After establishing a basis with administration, the BoLievers could get to the main purpose of their club—being loud and flustering opponents, particularly during free-throw attempts.
“I don’t think the other team reacts to you waving your arms, or you jumping up and down,” Weisenbeck said. “They see that at every other arena they go to. You got to do something to throw them off.”
Instead, Chilson has continued a strategy he started two years ago as a freshman—something he calls “cheat sheets.” Scouring social media for players’ girlfriends’ names and other ammunition, the BoLievers can engage in personalized chants for every opponent.
“During the Duke game, when Tyus Jones was shooting free throws, we were shouting his girlfriend’s name at him,” Weisenbeck said. “He missed the front end on a few free throws down the stretch.”

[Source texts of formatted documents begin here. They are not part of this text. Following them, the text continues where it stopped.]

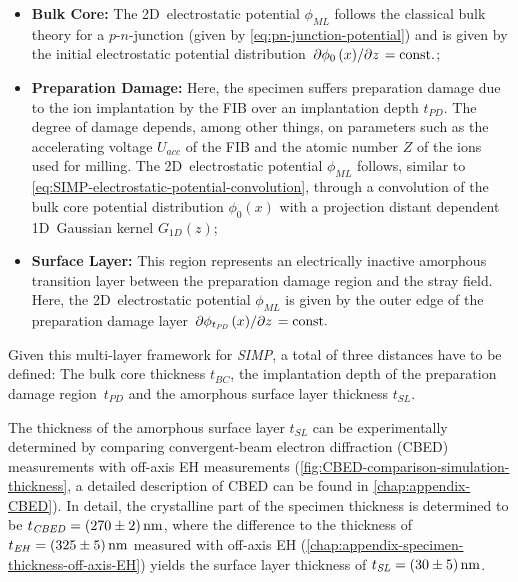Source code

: \begin{itemize}
	\item \textbf{Bulk Core:} The 2D~electrostatic potential $\phi_{\mathit{ML}}$ follows the classical bulk theory for a $p$-$n$-junction (given by \cref{eq:pn-junction-potential}) and is given by the initial electrostatic potential distribution $\pdv*{\phi_0\left(x\right)}{z} = \text{const.}$;
	\item \textbf{Preparation Damage:} Here, the specimen suffers preparation damage due to the ion implantation by the FIB over an implantation depth $t_{\mathit{PD}}$. The degree of damage depends, among other things, on parameters such as the accelerating voltage $U_{\mathit{acc}}$ of the FIB and the atomic number $Z$ of the ions used for milling. The 2D~electrostatic potential $\phi_{\mathit{ML}}$ follows, similar to \cref{eq:SIMP-electrostatic-potential-convolution}, through a convolution of the bulk core potential distribution $\phi_0\left(x\right)$ with a projection distant dependent 1D~Gaussian kernel $G_{\mathit{1D}}\left(z\right)$;
	\item \textbf{Surface Layer:} This region represents an electrically inactive amorphous transition layer between the preparation damage region and the stray field. Here, the 2D~electrostatic potential $\phi_{\mathit{ML}}$ is given by the outer edge of the preparation damage layer $\pdv*{\phi_{t_{\mathit{PD}}}\left(x\right)}{z} = \text{const.}$
\end{itemize}
Given this multi-layer framework for \emph{SIMP}, a total of three distances have to be defined: The bulk core thickness $t_{\mathit{BC}}$, the implantation depth of the preparation damage region~$t_{\mathit{PD}}$ and the amorphous surface layer thickness $t_{\mathit{SL}}$.

The thickness of the amorphous surface layer $t_{\mathit{SL}}$ can be experimentally determined by comparing convergent-beam electron diffraction (CBED) measurements with off-axis EH measurements (\cref{fig:CBED-comparison-simulation-thickness}, a detailed description of CBED can be found in \cref{chap:appendix-CBED}). In detail, the crystalline part of the specimen thickness is determined to be $t_{\mathit{CBED}} = \SI{270 \pm 2}{\nm}$, where the difference to the thickness of $t_{\mathit{EH}} = \SI{325 \pm 5}{\nm}$ measured with off-axis EH (\cref{chap:appendix-specimen-thickness-off-axis-EH}) yields the surface layer thickness of $t_{\mathit{SL}} = \SI{30 \pm 5}{\nm}$.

This got a shoutout from Grantland’s college basketball writer Mark Titus in his recap of the highly anticipated showdown with the Blue Devils.
“I have no idea who Melissa is or what she means to Jones, but I do know that Jones was 1-for-3 on foul shots while Wisconsin students chanted her name,” Titus wrote. “When they didn’t chant her name, Jones went 5-5 from the line. In retrospect, they probably should’ve chanted that the entire game.”
To make sure nothing gets too personal or out of hand, the BoLievers run their chant ideas past the Athletic Department, which has the power to approve or reject anything they come up with. While not everything has been allowed, the club is more focused on getting rid of vulgarities and modernizing chants that have been in place for decades.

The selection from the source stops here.